We assume a collection of single-particle-width chains confined between two parallel plates separated by a distance h and approaching with a velocity v. We assume that the gap h between the plates is much larger than the diameter of the (monodisperse) particles σ: h ≫ σ. Also, we assume that v is small enough so that particles, initially forming straight chains in the field direction, readjust their positions into a thicker column but they do not spread out from the aggregate.

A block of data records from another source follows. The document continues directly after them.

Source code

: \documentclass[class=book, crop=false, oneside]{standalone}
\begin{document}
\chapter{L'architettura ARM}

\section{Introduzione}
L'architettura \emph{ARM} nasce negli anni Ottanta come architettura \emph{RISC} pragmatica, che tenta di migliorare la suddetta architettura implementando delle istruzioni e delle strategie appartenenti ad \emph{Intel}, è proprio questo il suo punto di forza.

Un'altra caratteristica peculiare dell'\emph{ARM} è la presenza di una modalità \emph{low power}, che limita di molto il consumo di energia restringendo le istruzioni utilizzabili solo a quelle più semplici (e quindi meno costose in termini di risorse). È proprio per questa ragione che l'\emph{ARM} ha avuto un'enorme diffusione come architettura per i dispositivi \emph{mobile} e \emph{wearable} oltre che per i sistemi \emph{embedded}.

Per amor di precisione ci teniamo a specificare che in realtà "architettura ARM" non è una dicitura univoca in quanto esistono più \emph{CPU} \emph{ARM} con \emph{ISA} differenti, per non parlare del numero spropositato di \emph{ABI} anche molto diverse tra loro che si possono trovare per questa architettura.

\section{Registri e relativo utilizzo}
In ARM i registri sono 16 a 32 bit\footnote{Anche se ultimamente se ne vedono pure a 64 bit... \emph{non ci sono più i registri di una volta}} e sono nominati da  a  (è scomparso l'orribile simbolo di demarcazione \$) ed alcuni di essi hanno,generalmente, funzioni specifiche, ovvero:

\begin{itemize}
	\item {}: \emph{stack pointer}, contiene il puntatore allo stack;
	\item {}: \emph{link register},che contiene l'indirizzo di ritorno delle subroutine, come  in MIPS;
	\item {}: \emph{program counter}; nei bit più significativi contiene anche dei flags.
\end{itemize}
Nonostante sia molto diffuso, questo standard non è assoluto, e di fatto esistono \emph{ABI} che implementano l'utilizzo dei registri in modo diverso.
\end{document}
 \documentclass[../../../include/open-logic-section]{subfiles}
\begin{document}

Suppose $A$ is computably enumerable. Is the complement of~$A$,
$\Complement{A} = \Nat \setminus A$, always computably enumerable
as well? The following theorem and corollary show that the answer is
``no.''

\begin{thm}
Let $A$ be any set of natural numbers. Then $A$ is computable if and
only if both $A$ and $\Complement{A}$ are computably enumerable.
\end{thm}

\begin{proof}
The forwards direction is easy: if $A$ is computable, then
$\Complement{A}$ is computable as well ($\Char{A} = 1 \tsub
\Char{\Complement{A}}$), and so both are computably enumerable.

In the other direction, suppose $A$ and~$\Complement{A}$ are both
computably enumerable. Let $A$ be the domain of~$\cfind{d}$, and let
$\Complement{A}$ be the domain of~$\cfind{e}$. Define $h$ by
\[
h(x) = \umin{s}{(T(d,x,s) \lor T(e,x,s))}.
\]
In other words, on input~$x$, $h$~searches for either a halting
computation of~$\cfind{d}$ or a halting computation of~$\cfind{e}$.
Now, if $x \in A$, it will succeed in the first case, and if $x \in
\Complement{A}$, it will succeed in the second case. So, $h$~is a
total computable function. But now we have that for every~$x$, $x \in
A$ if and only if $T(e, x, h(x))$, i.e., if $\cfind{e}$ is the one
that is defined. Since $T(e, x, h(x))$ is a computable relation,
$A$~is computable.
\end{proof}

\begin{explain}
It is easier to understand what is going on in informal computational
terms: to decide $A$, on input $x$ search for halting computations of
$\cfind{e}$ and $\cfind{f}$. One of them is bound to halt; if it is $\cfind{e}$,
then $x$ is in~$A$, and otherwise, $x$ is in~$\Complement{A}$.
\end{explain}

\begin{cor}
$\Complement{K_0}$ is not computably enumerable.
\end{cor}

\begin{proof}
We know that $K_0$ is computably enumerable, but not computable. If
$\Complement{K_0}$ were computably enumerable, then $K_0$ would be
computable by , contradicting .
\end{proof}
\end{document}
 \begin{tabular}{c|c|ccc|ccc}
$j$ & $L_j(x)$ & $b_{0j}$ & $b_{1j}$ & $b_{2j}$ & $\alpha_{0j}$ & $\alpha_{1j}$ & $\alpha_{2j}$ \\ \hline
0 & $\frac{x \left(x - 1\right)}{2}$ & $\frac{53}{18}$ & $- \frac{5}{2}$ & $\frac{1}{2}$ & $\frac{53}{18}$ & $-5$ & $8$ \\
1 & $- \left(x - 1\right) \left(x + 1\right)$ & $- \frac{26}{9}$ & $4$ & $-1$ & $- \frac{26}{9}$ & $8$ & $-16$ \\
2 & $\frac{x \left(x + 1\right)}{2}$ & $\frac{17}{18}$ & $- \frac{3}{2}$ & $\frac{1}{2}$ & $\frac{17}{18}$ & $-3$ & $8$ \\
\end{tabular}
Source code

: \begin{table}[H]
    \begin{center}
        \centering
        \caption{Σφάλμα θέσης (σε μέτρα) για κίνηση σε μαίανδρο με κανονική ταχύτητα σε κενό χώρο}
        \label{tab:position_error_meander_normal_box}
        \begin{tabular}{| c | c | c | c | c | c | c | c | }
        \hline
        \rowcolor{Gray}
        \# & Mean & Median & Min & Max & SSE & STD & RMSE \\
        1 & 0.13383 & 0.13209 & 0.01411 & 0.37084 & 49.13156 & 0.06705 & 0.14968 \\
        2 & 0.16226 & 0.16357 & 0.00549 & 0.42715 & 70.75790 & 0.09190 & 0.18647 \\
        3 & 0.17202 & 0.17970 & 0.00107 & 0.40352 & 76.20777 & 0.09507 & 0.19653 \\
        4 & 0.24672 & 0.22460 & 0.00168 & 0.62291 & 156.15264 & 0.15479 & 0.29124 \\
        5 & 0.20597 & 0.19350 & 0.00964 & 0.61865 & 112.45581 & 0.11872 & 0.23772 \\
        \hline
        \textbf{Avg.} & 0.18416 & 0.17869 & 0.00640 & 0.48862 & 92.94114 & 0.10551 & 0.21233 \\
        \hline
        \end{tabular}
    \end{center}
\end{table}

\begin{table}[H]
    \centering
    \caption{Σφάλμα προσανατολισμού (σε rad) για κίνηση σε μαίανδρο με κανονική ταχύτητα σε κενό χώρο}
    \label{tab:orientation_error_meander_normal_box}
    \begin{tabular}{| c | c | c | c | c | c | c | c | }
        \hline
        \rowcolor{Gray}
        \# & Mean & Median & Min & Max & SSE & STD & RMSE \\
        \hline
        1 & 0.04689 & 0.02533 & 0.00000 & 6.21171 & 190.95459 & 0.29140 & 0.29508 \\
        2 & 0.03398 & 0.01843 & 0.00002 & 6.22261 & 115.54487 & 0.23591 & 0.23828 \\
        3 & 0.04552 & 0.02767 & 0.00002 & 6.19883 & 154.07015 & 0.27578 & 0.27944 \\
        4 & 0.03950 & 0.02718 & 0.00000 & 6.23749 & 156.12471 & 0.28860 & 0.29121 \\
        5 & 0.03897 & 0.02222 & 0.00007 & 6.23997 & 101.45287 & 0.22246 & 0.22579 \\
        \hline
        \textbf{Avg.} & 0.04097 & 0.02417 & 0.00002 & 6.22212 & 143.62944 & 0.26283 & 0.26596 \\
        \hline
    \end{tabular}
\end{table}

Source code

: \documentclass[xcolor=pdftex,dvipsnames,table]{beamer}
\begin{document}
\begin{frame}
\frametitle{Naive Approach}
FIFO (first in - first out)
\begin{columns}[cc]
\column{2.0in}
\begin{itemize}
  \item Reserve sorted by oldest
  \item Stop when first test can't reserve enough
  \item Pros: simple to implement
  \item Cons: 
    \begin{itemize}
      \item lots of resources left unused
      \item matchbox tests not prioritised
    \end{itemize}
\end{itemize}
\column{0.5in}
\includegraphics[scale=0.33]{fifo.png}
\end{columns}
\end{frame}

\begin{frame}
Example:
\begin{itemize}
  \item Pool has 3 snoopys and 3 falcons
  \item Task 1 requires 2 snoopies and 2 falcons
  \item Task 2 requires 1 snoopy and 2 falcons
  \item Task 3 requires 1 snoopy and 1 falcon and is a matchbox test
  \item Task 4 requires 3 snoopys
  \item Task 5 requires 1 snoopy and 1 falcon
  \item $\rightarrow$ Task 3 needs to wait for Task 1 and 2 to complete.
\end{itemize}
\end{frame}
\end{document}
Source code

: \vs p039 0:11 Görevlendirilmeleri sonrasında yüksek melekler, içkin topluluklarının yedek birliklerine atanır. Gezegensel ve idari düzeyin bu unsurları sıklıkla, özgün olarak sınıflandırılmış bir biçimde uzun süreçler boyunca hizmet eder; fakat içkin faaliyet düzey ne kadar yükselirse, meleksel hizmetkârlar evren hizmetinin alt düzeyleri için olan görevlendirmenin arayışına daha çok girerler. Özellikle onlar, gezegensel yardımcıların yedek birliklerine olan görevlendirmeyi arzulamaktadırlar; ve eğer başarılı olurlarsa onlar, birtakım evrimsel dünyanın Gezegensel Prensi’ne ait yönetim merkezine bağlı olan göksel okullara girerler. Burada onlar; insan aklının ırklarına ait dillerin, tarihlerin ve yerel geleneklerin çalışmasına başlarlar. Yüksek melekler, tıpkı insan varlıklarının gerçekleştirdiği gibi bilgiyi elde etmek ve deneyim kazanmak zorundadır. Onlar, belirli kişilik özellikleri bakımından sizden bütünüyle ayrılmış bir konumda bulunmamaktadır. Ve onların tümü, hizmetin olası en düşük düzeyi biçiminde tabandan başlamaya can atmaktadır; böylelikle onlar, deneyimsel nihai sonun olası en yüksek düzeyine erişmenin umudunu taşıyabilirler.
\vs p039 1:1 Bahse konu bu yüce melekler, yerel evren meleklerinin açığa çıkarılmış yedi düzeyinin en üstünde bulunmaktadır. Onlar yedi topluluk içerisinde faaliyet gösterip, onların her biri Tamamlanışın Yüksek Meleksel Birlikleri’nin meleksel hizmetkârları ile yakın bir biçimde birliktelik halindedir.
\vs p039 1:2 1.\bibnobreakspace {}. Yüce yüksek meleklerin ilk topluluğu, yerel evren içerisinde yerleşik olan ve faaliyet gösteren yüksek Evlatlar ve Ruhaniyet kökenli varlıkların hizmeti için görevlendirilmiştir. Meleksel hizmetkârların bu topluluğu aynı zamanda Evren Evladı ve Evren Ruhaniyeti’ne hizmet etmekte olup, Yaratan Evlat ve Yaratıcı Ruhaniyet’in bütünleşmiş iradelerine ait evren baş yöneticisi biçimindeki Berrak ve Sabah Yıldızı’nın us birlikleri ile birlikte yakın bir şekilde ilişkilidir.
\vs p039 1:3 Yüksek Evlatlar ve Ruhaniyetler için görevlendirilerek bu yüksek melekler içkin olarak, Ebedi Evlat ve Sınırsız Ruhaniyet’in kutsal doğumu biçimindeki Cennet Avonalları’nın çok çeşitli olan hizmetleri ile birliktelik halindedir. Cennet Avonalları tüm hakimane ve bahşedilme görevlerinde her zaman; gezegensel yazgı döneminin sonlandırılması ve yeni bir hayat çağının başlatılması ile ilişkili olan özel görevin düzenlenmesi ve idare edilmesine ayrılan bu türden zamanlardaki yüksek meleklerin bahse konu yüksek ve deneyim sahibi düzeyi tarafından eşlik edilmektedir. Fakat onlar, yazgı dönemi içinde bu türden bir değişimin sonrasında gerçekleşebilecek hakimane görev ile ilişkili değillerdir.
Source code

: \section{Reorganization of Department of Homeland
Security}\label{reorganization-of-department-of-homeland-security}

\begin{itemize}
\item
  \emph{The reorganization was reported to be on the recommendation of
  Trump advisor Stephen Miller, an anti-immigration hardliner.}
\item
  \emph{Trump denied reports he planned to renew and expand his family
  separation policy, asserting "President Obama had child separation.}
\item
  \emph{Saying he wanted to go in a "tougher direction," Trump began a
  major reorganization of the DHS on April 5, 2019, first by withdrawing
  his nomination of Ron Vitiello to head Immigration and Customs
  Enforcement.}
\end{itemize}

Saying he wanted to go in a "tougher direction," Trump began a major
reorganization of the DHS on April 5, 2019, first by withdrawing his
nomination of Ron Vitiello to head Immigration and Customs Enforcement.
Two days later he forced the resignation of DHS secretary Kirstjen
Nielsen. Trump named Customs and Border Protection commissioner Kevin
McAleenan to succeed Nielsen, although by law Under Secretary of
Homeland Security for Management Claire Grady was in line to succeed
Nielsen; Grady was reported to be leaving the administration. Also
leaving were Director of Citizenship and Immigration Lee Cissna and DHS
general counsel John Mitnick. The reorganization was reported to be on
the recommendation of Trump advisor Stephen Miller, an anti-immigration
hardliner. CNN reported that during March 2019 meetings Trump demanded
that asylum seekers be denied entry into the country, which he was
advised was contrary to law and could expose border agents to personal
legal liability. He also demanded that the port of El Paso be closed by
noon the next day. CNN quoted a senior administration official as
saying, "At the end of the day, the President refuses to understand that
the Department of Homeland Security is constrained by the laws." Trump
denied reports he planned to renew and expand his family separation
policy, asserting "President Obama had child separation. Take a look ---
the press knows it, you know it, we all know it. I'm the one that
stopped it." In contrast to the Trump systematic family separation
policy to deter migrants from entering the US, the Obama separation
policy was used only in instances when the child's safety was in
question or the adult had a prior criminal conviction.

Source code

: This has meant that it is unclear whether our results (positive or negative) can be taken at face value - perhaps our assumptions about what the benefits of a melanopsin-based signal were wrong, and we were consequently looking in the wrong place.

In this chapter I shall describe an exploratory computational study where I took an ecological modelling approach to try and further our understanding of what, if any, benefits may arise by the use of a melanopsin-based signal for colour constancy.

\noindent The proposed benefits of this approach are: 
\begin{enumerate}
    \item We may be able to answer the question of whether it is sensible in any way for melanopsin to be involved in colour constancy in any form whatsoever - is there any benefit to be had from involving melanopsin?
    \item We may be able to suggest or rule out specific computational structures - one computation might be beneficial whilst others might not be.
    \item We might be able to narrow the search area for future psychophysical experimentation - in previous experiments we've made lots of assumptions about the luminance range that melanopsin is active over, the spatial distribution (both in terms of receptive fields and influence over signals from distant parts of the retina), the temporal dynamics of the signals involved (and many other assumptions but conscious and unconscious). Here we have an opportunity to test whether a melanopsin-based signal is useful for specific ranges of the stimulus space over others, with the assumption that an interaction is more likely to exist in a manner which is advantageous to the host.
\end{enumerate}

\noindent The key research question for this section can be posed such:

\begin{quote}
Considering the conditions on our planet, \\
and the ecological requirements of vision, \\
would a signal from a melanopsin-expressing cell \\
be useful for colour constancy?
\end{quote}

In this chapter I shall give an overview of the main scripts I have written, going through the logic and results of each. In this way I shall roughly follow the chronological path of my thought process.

The magnetic dipolar energy for two particles with identical magnetic moments \( {\overrightarrow{m}}_i \) and \( {\overrightarrow{m}}_j \) separated at a distance r _ij follows the expression:

$$ {U}_{ij}=\frac{1}{4\pi {\mu}_0{\mu}_{cr}}\frac{{\overrightarrow{m}}_i\cdot {\overrightarrow{m}}_j-3\left({\overrightarrow{m}}_i\cdot \widehat{r}\right)\left({\overrightarrow{m}}_j\cdot \widehat{r}\right)}{{r_{ij}}^3} $$

(1)

where \( {\overrightarrow{m}}_i={\overrightarrow{m}}_j=\overrightarrow{m}=3{\mu}_0{\mu}_{cr}{\beta}_p{V}_p\overrightarrow{H} \). Here, μ ₀ is the magnetic permeability of the vacuum, μ _cr is the relative permeability of the continuous medium, β _p is the so-called contrast factor of the particles, β _p  = (μ _pr  - μ _cr )/(μ _pr  + 2μ _cr ) , μ _pr is the magnetic permeability of the particles, V _p is the particle volume, \( \widehat{r} \) is the unit vector along the centerto-center line, and \( \overrightarrow{H} \) is the magnetic field strength. In this work, the magnetic field strength is calculated using the local field theory, \( \overrightarrow{H}={\overrightarrow{H}}_{loc} \) (Martin and Anderson 1996). According to this, the local field in the center of a particle, i, can be calculated as \( {\overrightarrow{H}}_{loc,i}={\overrightarrow{H}}_0+\sum_{j\ne i}^{N_{pc}}{\overrightarrow{H}}_{m_j} \), where \( {\overrightarrow{H}}_0 \) is the external magnetic field, N _pc is the number of particles per chain, and \( {\overrightarrow{H}}_{m_j}=\frac{3\left({\overrightarrow{m}}_j\cdotp \widehat{r}\right)\widehat{r}-{\overrightarrow{m}}_j}{4\pi {\mu}_0{\mu}_{cr}{r_{ij}}^3} \) is the magnetic field produced by the magnetic dipole, \( {\overrightarrow{m}}_j \) located at the center of the particle i. Assuming an infinite and straight (no defects) single-particle-width chain aligned in the field direction, the local field becomes \( {\overrightarrow{H}}_{loc}={\left(1-{\beta}_p\zeta (3)/2\right)}^{-1}{\overrightarrow{H}}_0 \), where ζ is the Riemann Zeta function. Obviously, as a result of the approximations performed, the local field calculation is strictly valid in the limit of infinite gaps. However, for the gap intervals explored in this work, deviations are below 5 %. It is important to remark here that the use of local fields instead of external fields is crucial because the local field is about 50 to 100 % higher than the external magnetic field.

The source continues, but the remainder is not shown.